Although this study focused on pigs, molds generally have a similar impact in people. They either make people sick, reduce people’s ability to respond to other illnesses or have both negative effects. 

For example, one mycotoxin inhibits immune cells’ ability to communicate by switching off an essential enzyme in people. Without adequate communication, immune cells are unable to coordinate an effort against infectious disease. This isn’t how all mycotoxins interact with cells in the body, but it’s one way that a mold can cause immunosuppression.

Thus, avoiding mycotoxins whenever possible is an easy way to help the immune system remain prepared to fight other infections. This doesn’t mean avoiding mold altogether, for mold spores are pervasive, and some may be beneficial or declisious (e.g. the mold in blue cheese).

Harmful molds that are visible or cause symptoms of illness, however, should be avoided. This can be a common problem in certain buildings, especially if there is or has been substantial water damage.

Have Some Fun in the Bedroom

For consenting adults who are of age, one of the most fun ways to naturally help the immune system is to get a little frisky at night (or any other appropriate time). As outlandish as it may sound, there is scientific evidence that frequent sexual activity positively aids the immune system.

To benefit from this effect, the research suggests that partners must engage with one another at one or two times a week. The science behind this is a study that examined sexual activity in college students, separating them into groups that engaged with a partner never, infrequently, frequently or very frequently.

The group that engaged frequently — which was defined as once or twice per week — showed evidence that their immune systems were more active than the other three groups. This included both the groups that abstained altogether or engaged in activity infrequently (less than once per week), as well as the group that engaged frequently (three or more times per week).

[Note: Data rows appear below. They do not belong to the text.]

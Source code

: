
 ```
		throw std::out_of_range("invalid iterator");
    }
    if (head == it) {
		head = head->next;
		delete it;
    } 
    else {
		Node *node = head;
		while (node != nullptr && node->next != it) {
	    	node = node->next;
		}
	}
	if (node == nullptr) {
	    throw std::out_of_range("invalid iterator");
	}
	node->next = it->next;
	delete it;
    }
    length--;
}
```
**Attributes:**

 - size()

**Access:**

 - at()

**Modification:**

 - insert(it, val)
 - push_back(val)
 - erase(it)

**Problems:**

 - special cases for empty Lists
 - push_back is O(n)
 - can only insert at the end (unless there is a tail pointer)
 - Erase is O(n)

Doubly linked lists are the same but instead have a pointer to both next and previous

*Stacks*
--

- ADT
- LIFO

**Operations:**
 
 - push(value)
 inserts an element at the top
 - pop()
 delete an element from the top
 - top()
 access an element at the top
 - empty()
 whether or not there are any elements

Specifically, the frequently group had higher levels of IgA in their saliva. This is particularly helpful not just for people who want to have some fun in the bedroom, but it could be especially insightful in light of the coronavirus. 

IgA helps form a barrier that lines the respiratory system to reduce the risk of infection, and the respiratory system is one area that the coronavirus attacks. An exact link between bedroom activity and the coronavirus hasn’t been established, but the mere possibility is all that many people need to remain active with one another.

Wash Hands Frequently and Well

There’s a saying in sports that “the best defense is a good offense,” and this translates well into epidemiology. If a virus or other pathogen is blocked from entering the body, the immune system doesn’t have to fight any resulting disease. One of the best ways to stop diseases from getting into the body is to simply wash your hands frequently and properly.

As important as handwashing is, a surprisingly small percentage of the population regularly cleans their palms and digits. Surveys have found varying numbers of people don’t wash their hands, but one statistic is illuminating. As many as 30 percent of people don’t bother to soap up after using the public restroom in an airport. Simply changing this figure to 60 percent could have a 69 percent slow-down effect on the spread of communicable diseases, including viruses, by one estimate.

When a virus is prevalent (and at other times), it’s not a bad idea to wash your hands anytime you use the restroom, change a diaper, sneeze, cough, prepare food or simply think you should. When washing hands, the Centers for Disease Control recommends scrubbing with soam for at least 20 seconds.

Help Your Immune System with Natural, Healthy Aides

Your immune system is an amazingly complex and adaptive system, and it can fight many diseases on its own. Helping the system out with natural, healthy methods doesn’t hurt, though. Use these tips to make your lifestyle generally more healthy, and you’ll boost your immune system too.